"Gerade weil Staat und Kirche Partner sind, ist hier auch der Staat gefragt", sagte Rörig der "Süddeutschen Zeitung" (Montag). Der Staat trage Verantwortung für alle Kinder, auch für die, die sich in Obhut der Kirche befinden. Der Staat müsse daher ein Interesse an einer tiefgehenden Aufarbeitung haben.
Laut Rörig sollten Verträge zwischen Staat und Kirchen ein Akteneinsichtsrecht für Betroffene, Ermittlungs- und Zugangsbefugnisse sowie Entschädigungsansprüche regeln. Bislang führen die Kirchen die Aufarbeitung in Eigenregie. Viele Kirchenvertreter spürten aber, dass es so nicht weitergehe, sagte der unabhängige Beauftragte der Bundesregierung für Fragen des sexuellen Kindesmissbrauchs: "Es braucht einen weiteren, mutigen Schritt, um den Vertrauensverlust zu stoppen, um diese Schuld aufzuarbeiten."
"Ein erster, respektabler Schritt der Aufklärung"
Rörig zeigte sich erschüttert über die Ergebnisse der Studie. "Über die Zahlen, die jetzt öffentlich sind, wundere ich mich leider nicht", sagte er. Die katholische Kirche müsse nun die Debatte über die Frage intensivieren, inwieweit ihre Strukturen dazu beigetragen haben, "dass Missbrauch tausendfach begangen und verdeckt werden konnte". Die von der Bischofskonferenz in Auftrag gegebene Studie sei "ein erster, respektabler Schritt der Aufklärung", der aber klare Grenzen habe. "Eine unabhängige Aufarbeitung muss weiter gehen", betonte der Missbrauchsbeauftragte.

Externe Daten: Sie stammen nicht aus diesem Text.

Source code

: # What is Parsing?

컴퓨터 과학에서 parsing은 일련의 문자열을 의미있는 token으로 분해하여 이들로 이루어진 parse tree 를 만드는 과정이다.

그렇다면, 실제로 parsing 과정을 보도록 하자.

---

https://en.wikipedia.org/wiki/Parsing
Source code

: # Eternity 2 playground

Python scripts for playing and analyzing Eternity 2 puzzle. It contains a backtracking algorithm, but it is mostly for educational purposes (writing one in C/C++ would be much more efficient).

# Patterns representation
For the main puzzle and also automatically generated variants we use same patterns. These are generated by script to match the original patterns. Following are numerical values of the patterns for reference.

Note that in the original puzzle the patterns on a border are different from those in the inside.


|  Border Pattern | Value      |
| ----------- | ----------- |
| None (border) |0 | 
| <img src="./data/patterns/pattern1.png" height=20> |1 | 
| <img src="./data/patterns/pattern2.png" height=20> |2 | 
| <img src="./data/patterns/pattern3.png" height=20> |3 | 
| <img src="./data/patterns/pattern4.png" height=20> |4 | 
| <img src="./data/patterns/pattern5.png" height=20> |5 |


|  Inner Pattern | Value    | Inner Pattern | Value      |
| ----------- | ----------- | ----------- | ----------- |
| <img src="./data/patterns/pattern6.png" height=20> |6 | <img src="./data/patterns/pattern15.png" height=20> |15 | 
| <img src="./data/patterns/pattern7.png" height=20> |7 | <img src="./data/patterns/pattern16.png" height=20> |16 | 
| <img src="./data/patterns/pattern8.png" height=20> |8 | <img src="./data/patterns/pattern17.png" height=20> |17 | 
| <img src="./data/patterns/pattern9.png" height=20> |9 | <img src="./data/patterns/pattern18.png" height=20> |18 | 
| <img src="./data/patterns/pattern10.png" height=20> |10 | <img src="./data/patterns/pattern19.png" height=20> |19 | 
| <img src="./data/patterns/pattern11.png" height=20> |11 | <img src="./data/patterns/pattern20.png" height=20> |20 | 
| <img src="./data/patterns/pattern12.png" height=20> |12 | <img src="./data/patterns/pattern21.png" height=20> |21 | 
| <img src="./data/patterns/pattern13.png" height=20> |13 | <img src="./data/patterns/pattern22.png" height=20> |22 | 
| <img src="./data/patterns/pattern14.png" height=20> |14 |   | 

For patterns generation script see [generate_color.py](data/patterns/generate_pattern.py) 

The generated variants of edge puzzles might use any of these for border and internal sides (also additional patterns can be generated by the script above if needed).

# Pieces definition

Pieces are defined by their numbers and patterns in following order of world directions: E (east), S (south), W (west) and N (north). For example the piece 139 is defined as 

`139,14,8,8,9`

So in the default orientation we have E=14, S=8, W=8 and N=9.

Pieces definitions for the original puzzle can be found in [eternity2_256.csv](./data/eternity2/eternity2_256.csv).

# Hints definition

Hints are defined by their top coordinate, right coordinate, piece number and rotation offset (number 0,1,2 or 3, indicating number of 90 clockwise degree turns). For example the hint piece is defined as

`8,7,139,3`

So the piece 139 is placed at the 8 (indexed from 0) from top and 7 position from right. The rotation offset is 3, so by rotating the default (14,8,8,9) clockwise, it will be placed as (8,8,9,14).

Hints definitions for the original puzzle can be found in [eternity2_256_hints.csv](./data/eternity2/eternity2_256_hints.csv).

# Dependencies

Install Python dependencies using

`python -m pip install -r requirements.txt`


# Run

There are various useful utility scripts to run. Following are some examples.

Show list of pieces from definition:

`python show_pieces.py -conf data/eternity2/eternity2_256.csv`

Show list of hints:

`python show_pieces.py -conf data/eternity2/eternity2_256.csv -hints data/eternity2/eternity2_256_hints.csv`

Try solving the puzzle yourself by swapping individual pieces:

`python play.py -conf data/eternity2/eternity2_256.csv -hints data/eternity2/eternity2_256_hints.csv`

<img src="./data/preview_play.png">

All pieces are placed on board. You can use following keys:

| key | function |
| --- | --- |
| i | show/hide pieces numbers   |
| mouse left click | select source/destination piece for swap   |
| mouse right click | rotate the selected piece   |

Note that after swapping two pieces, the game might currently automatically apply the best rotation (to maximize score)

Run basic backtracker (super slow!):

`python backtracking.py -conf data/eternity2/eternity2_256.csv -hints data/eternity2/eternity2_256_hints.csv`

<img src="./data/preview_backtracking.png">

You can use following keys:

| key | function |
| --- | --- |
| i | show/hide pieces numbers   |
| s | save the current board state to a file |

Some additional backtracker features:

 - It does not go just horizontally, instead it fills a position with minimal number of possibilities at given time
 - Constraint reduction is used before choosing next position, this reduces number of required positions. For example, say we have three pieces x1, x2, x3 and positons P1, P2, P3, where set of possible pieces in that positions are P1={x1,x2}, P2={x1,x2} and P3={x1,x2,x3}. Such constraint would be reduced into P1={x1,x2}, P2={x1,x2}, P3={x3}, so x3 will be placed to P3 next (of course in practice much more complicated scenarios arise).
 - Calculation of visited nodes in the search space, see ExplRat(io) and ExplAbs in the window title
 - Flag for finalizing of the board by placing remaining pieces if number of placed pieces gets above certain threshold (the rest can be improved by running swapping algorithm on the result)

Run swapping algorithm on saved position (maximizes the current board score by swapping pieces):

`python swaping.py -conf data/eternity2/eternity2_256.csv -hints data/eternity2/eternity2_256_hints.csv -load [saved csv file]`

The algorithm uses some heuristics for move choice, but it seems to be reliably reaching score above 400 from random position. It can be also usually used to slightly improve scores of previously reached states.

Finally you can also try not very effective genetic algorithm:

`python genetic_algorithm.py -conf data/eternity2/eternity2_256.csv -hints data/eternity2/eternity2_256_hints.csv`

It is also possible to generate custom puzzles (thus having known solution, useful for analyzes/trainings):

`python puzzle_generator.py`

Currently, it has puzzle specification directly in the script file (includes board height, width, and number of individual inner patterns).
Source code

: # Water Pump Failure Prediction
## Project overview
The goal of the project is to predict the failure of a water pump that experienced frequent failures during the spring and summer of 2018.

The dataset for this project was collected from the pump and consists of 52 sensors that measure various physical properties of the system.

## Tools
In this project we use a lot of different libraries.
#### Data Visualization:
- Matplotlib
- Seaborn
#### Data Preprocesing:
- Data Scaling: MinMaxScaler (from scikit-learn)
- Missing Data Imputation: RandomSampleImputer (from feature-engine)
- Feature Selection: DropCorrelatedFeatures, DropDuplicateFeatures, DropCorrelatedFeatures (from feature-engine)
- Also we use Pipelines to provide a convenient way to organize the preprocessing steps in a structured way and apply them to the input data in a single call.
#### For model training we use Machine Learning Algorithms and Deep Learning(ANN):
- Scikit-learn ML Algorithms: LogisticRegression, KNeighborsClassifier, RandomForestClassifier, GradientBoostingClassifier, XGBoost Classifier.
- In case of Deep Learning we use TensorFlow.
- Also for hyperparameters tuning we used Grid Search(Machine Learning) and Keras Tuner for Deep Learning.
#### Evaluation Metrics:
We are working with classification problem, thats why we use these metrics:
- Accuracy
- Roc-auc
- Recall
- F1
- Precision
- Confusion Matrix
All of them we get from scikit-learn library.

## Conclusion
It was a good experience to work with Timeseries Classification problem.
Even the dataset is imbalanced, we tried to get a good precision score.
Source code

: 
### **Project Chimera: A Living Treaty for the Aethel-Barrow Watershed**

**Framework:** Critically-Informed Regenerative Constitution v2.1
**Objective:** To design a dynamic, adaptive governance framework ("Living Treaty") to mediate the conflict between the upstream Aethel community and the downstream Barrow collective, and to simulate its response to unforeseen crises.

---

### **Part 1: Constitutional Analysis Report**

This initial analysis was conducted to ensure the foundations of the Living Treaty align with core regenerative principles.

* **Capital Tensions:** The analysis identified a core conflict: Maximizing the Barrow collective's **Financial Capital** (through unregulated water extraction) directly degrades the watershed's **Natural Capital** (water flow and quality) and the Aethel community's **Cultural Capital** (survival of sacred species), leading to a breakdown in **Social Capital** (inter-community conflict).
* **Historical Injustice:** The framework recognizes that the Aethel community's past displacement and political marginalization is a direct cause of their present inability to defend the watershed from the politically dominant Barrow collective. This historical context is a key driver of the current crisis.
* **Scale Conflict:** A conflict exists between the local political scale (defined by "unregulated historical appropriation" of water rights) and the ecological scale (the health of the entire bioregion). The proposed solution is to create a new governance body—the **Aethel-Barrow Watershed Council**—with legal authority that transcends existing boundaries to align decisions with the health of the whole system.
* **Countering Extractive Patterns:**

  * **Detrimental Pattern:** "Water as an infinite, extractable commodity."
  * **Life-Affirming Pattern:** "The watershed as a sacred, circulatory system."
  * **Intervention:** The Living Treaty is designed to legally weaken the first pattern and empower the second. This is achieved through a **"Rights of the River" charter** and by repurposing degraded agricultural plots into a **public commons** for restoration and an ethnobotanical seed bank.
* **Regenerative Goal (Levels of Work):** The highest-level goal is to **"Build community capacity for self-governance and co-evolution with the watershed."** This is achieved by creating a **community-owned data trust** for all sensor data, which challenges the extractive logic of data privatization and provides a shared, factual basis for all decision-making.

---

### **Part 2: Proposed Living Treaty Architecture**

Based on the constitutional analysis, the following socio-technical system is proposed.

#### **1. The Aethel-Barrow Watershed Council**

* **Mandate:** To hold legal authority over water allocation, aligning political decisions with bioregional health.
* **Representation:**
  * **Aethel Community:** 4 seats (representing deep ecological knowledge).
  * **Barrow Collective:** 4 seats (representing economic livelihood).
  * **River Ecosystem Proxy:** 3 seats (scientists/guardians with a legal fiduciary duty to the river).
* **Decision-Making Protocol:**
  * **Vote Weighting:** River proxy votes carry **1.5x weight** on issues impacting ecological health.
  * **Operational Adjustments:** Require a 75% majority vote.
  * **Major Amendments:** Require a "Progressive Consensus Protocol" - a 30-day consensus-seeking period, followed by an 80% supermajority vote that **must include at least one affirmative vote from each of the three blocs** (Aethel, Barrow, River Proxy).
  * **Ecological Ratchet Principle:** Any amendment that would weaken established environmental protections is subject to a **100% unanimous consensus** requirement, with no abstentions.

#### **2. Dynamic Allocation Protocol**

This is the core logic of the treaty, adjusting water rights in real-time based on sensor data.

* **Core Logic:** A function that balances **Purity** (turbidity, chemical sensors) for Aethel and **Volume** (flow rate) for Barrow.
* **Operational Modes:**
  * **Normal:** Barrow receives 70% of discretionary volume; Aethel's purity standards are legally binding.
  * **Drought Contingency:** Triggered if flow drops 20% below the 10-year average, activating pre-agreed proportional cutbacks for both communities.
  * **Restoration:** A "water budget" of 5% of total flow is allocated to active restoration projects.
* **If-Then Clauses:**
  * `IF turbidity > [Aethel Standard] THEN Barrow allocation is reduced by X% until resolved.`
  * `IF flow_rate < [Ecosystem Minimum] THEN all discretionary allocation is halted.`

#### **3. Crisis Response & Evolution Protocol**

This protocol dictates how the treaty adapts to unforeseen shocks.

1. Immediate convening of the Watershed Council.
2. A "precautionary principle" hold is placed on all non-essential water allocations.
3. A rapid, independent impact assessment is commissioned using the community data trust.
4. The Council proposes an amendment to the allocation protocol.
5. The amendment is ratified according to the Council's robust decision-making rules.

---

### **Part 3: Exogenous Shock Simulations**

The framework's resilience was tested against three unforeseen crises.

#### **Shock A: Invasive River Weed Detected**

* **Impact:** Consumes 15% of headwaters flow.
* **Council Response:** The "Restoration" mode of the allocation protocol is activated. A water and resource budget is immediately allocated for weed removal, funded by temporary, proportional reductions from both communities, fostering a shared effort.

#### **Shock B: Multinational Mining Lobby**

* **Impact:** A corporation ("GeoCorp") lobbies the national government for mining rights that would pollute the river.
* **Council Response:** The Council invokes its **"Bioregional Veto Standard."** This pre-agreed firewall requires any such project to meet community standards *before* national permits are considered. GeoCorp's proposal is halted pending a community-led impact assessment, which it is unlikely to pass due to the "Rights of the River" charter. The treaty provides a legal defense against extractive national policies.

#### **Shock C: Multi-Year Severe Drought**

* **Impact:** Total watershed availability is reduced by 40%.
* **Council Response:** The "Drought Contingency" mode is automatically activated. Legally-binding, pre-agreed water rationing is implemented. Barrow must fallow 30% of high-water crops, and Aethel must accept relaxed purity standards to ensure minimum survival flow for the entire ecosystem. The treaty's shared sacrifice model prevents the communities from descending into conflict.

Die deutschen katholischen Bischöfe stellen am Dienstag bei ihrer Herbst-Vollversammlung in Fulda die in ihrem Auftrag erstellte Studie über die Missbrauchsfälle in der Kirche vor. Laut «Spiegel» und «Zeit» weist die Studie zwischen 1946 und 2014 insgesamt 3.677 Kinder und Jugendliche als Opfer sexueller Vergehen durch 1.670 Priester, Ordensmänner und Diakone aus.